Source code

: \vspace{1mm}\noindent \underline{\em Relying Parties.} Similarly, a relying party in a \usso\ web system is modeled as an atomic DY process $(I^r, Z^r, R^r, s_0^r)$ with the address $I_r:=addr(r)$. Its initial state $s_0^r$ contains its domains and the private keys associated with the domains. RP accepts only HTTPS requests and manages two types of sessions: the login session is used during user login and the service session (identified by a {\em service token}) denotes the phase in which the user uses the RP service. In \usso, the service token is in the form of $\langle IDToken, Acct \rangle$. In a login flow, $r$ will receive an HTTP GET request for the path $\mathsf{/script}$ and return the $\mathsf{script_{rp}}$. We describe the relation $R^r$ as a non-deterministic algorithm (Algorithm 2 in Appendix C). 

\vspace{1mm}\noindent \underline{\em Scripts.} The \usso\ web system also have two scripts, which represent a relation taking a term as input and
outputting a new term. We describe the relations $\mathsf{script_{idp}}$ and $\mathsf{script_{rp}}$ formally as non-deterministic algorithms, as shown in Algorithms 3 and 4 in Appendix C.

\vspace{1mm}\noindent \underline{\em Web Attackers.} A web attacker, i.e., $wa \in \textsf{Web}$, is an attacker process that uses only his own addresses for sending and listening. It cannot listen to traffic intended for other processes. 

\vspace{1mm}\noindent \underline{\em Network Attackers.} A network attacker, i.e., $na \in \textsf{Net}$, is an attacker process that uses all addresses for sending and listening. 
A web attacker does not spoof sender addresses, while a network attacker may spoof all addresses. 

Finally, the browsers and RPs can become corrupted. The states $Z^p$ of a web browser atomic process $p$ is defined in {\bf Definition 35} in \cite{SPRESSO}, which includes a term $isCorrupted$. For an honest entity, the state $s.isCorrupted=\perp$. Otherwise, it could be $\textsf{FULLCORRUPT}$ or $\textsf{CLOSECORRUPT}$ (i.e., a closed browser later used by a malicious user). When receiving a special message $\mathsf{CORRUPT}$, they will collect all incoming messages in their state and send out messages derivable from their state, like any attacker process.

..........

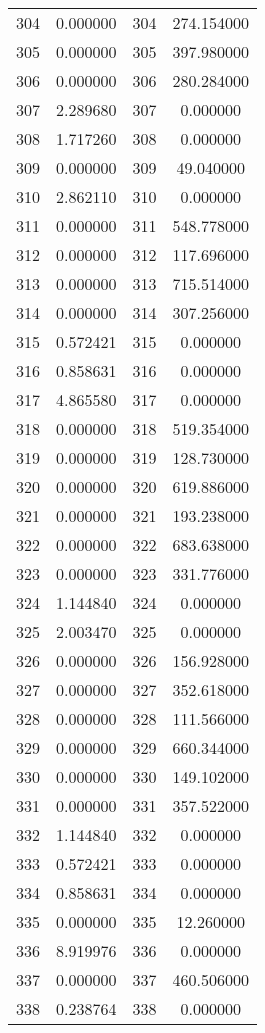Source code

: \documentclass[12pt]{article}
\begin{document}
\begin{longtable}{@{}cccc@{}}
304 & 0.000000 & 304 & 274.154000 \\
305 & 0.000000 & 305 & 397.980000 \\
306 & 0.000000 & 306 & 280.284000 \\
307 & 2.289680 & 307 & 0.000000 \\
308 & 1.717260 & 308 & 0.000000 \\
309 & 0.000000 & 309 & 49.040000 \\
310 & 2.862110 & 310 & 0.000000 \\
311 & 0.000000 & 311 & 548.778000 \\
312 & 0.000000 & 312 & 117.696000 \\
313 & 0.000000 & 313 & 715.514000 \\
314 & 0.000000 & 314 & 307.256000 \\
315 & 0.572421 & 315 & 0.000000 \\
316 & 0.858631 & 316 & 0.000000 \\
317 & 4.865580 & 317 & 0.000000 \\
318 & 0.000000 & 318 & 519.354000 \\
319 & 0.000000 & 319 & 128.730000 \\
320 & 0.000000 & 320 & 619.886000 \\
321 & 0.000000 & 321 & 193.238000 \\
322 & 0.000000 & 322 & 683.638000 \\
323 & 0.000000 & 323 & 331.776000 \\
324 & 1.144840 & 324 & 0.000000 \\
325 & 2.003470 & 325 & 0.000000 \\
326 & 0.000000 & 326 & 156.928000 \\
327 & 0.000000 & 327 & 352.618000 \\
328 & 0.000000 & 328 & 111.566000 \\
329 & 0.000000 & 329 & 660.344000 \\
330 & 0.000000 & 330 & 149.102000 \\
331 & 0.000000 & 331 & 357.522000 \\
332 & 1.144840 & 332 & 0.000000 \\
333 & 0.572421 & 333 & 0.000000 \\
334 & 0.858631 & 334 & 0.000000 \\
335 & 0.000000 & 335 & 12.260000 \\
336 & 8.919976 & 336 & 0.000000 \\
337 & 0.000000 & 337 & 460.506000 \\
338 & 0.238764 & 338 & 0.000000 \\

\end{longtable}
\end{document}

..........

* What is needed *
In the listing above, find the line containing "304 & 0.000000 & 304 & 274.154000 \\" and the line containing "324 & 1.144840 & 324 & 0.000000 \\", then quote both, plus every line between them, exactly as written.

* Solution for this task *
304 & 0.000000 & 304 & 274.154000 \\
305 & 0.000000 & 305 & 397.980000 \\
306 & 0.000000 & 306 & 280.284000 \\
307 & 2.289680 & 307 & 0.000000 \\
308 & 1.717260 & 308 & 0.000000 \\
309 & 0.000000 & 309 & 49.040000 \\
310 & 2.862110 & 310 & 0.000000 \\
311 & 0.000000 & 311 & 548.778000 \\
312 & 0.000000 & 312 & 117.696000 \\
313 & 0.000000 & 313 & 715.514000 \\
314 & 0.000000 & 314 & 307.256000 \\
315 & 0.572421 & 315 & 0.000000 \\
316 & 0.858631 & 316 & 0.000000 \\
317 & 4.865580 & 317 & 0.000000 \\
318 & 0.000000 & 318 & 519.354000 \\
319 & 0.000000 & 319 & 128.730000 \\
320 & 0.000000 & 320 & 619.886000 \\
321 & 0.000000 & 321 & 193.238000 \\
322 & 0.000000 & 322 & 683.638000 \\
323 & 0.000000 & 323 & 331.776000 \\
324 & 1.144840 & 324 & 0.000000 \\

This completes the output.